**Input**.
■ ■ ■
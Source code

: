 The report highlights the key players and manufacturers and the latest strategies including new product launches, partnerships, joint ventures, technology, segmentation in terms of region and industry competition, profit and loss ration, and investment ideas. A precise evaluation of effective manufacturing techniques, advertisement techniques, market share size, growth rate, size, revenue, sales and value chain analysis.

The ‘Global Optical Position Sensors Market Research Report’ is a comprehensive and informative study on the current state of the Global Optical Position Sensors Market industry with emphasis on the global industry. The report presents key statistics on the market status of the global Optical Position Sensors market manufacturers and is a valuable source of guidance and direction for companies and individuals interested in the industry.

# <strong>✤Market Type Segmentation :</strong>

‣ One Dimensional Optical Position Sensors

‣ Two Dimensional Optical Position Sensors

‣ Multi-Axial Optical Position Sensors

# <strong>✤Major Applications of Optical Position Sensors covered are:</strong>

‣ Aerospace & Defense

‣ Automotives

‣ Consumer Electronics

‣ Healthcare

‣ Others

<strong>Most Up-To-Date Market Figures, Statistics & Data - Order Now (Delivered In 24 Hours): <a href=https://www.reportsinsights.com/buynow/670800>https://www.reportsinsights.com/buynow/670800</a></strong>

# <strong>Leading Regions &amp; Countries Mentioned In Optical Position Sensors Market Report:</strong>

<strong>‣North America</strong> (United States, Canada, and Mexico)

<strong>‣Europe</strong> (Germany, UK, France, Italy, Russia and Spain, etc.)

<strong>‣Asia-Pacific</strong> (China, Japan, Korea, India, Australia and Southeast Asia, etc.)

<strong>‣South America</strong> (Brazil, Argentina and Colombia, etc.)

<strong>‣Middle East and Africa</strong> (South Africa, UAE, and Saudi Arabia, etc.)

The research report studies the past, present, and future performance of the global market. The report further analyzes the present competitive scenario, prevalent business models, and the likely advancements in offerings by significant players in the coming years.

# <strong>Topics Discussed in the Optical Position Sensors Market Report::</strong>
■ ■ ■
**Work task**.
Nothing before the line holding "# <strong>✤Market Type" belongs in the answer. Repeat that line and the rest of the listing exactly.

**Result for this task**.
# <strong>✤Market Type Segmentation :</strong>

‣ One Dimensional Optical Position Sensors

‣ Two Dimensional Optical Position Sensors

‣ Multi-Axial Optical Position Sensors

# <strong>✤Major Applications of Optical Position Sensors covered are:</strong>

‣ Aerospace & Defense

‣ Automotives

‣ Consumer Electronics

‣ Healthcare

‣ Others

<strong>Most Up-To-Date Market Figures, Statistics & Data - Order Now (Delivered In 24 Hours): <a href=https://www.reportsinsights.com/buynow/670800>https://www.reportsinsights.com/buynow/670800</a></strong>

# <strong>Leading Regions &amp; Countries Mentioned In Optical Position Sensors Market Report:</strong>

<strong>‣North America</strong> (United States, Canada, and Mexico)

<strong>‣Europe</strong> (Germany, UK, France, Italy, Russia and Spain, etc.)

<strong>‣Asia-Pacific</strong> (China, Japan, Korea, India, Australia and Southeast Asia, etc.)

<strong>‣South America</strong> (Brazil, Argentina and Colombia, etc.)

<strong>‣Middle East and Africa</strong> (South Africa, UAE, and Saudi Arabia, etc.)

The research report studies the past, present, and future performance of the global market. The report further analyzes the present competitive scenario, prevalent business models, and the likely advancements in offerings by significant players in the coming years.

# <strong>Topics Discussed in the Optical Position Sensors Market Report::</strong>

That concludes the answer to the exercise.